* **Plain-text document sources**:
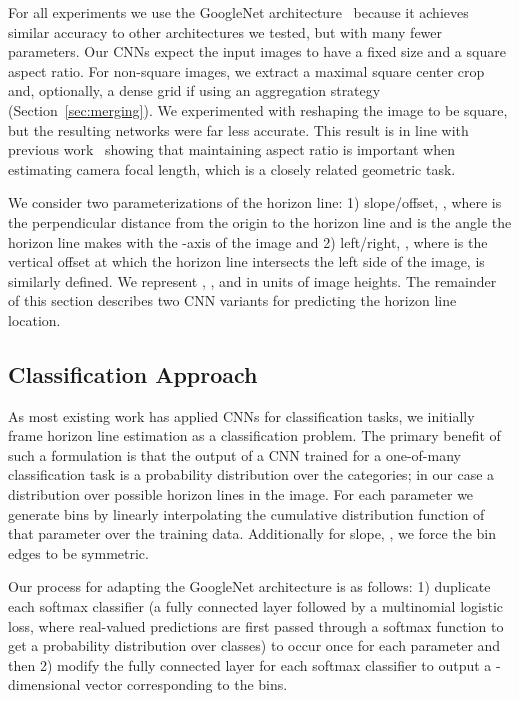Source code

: \documentclass{bmvc2k}
\newcommand{\secref}[1]{Section~\ref{sec:#1}}
\begin{document}
For all experiments we use the GoogleNet
architecture~\cite{szegedy2015going} because it achieves similar
accuracy to other architectures we tested, but with many fewer
parameters. Our CNNs expect the input images to have a fixed size and
a square aspect ratio.  For non-square images, we extract a maximal
square center crop and, optionally, a dense
grid if using an aggregation strategy (\secref{merging}). We
experimented with reshaping the image to be square, but the resulting
networks were far less accurate. This result is in line with previous
work~\cite{workman2015deepfocal} showing that maintaining aspect
ratio is important when estimating camera focal length, which is a
closely related geometric task.

We consider two parameterizations of the
horizon line: 1) slope/offset, , where  is the
perpendicular distance from the origin to the horizon line and
 is the angle the horizon line makes with the -axis of the image and 2)
left/right, , where  is the vertical offset at which the
horizon line intersects the left side of the image,  is similarly
defined. We represent , , and  in units of image heights.
The remainder of this section describes two CNN variants for
predicting the horizon line location.

\subsection{Classification Approach}
\label{sec:classification}

As most existing work has applied CNNs for classification tasks, we
initially frame horizon line estimation as a classification problem.
The primary benefit of such a formulation is that the output of a CNN
trained for a one-of-many classification task is a probability
distribution over the categories; in our case a distribution over
possible horizon lines in the image. For each parameter we generate
 bins by linearly interpolating the cumulative distribution
function of that parameter over the training data. Additionally for
slope, , we force the bin edges to be symmetric. 

Our process for adapting the GoogleNet architecture is as follows: 1)
duplicate each softmax classifier (a fully connected layer followed by
a multinomial logistic loss, where real-valued predictions are first
passed through a softmax function to get a probability distribution
over classes) to occur once for each parameter and then 2) modify the
fully connected layer for each softmax classifier to output a
-dimensional vector corresponding to the  bins.
\end{document}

* **Directions for this task**: Print out each record exactly as shown, but keep the pictures out.

* **Response to this exercise**:
Source code

: \documentclass{bmvc2k}
\newcommand{\secref}[1]{Section~\ref{sec:#1}}
\begin{document}
For all experiments we use the GoogleNet
architecture~\cite{szegedy2015going} because it achieves similar
accuracy to other architectures we tested, but with many fewer
parameters. Our CNNs expect the input images to have a fixed size and
a square aspect ratio.  For non-square images, we extract a maximal
square center crop and, optionally, a dense
grid if using an aggregation strategy (\secref{merging}). We
experimented with reshaping the image to be square, but the resulting
networks were far less accurate. This result is in line with previous
work~\cite{workman2015deepfocal} showing that maintaining aspect
ratio is important when estimating camera focal length, which is a
closely related geometric task.

We consider two parameterizations of the
horizon line: 1) slope/offset, , where  is the
perpendicular distance from the origin to the horizon line and
 is the angle the horizon line makes with the -axis of the image and 2)
left/right, , where  is the vertical offset at which the
horizon line intersects the left side of the image,  is similarly
defined. We represent , , and  in units of image heights.
The remainder of this section describes two CNN variants for
predicting the horizon line location.

\subsection{Classification Approach}
\label{sec:classification}

As most existing work has applied CNNs for classification tasks, we
initially frame horizon line estimation as a classification problem.
The primary benefit of such a formulation is that the output of a CNN
trained for a one-of-many classification task is a probability
distribution over the categories; in our case a distribution over
possible horizon lines in the image. For each parameter we generate
 bins by linearly interpolating the cumulative distribution
function of that parameter over the training data. Additionally for
slope, , we force the bin edges to be symmetric. 

Our process for adapting the GoogleNet architecture is as follows: 1)
duplicate each softmax classifier (a fully connected layer followed by
a multinomial logistic loss, where real-valued predictions are first
passed through a softmax function to get a probability distribution
over classes) to occur once for each parameter and then 2) modify the
fully connected layer for each softmax classifier to output a
-dimensional vector corresponding to the  bins.
\end{document}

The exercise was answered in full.